Development and Operating Costs Third party oilfield service and supply costs are also subject to supply and demand dynamics. During the first nine months of 2017, increases in US onshore drilling and completion activity resulted in higher demand for oilfield services. As a result, the costs of drilling, equipping and operating wells and infrastructure have begun to experience some inflation, which, along with the current commodity prices noted above, results in continued pressures on industry operating margins. Conversely, the industry has reduced capital-intensive offshore exploration and drilling activities in response to the commodity price environment. As a result, demand for and costs associated with offshore services have declined and in the near-term, will likely not be subject to cost inflation.
Recent Achievements 
Despite the current commodity price and cost environment, Noble Energy has had a very successful 2017 thus far, achieving several strategic, operational and financial goals. Strategically, we closed several transformative portfolio transactions demonstrating our continued focus on enhancing margins and project returns. Operationally, we continued to enhance US onshore drilling and completions and advanced our Eastern Mediterranean regional natural gas developments. Financially, we continued to maintain our strong balance sheet and liquidity position.
Clayton Williams Energy Acquisition On April 24, 2017, we completed the acquisition (Clayton Williams Energy Acquisition) of Clayton Williams Energy, Inc. (Clayton Williams Energy) for $2.5 billion of stock and cash consideration. In connection with the acquisition, we assumed, and then subsequently retired, $595 million of Clayton Williams Energy long-term debt. The transaction adds highly contiguous acreage in the core of the Delaware Basin and materially expands our Delaware position to approximately 118,000 net acres. The integration of the Clayton Williams Energy assets into our portfolio expands our opportunities in the core, high crude oil content area of the Delaware Basin, significantly increasing our US onshore growth outlook. See Item 1. Financial Statements – Note 3. Clayton Williams Energy Acquisition.

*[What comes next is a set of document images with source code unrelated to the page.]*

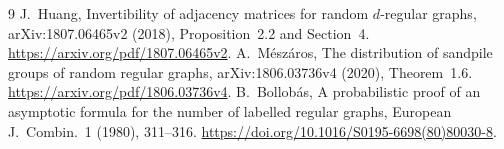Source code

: \documentclass[11pt]{article}
\begin{document}
\begin{thebibliography}{9}
 J.~Huang, Invertibility of adjacency matrices for random
$d$-regular graphs, arXiv:1807.06465v2 (2018), Proposition~2.2 and
Section~4. \url{https://arxiv.org/pdf/1807.06465v2}.
 A.~M\'esz\'aros, The distribution of sandpile groups
of random regular graphs, arXiv:1806.03736v4 (2020), Theorem~1.6.
\url{https://arxiv.org/pdf/1806.03736v4}.
 B.~Bollob\'as, A probabilistic proof of an asymptotic
formula for the number of labelled regular graphs, European
J.~Combin.~1 (1980), 311--316.
\url{https://doi.org/10.1016/S0195-6698(80)80030-8}.
\end{thebibliography}
\end{document}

Marcellus Shale Upstream Divestiture On June 28, 2017, we closed the sale of the Marcellus Shale upstream assets, receiving net proceeds of $1.0 billion. The divestment enables us to further focus our organization on our highest-return areas that are expected to deliver US onshore volume and cash flow growth. In addition, we have signed a definitive agreement to divest our Marcellus Shale midstream business for $765 million. See Item 1. Financial Statements – Note 4. Acquisitions and Divestitures and Note 12. Commitments and Contingencies.  
Midstream GrowthAlong with our upstream portfolio actions, we continued to grow our Midstream business and completed our first drop-down transaction of midstream assets to Noble Midstream Partners L.P. (NBLX) for total consideration of $270 million.
Operational Accomplishments Operationally, we delivered quarterly sales volumes of 355 MBoe/d with approximately 54% of our production mix attributable to crude oil and NGLs, established an all-time record for quarterly gross sales volumes of 997 MMcfe/d in Israel primarily from the Tamar field and continued to progress the Leviathan development project within budget towards first natural gas production by the end of 2019. See Project Updates, below, and Result of Operations.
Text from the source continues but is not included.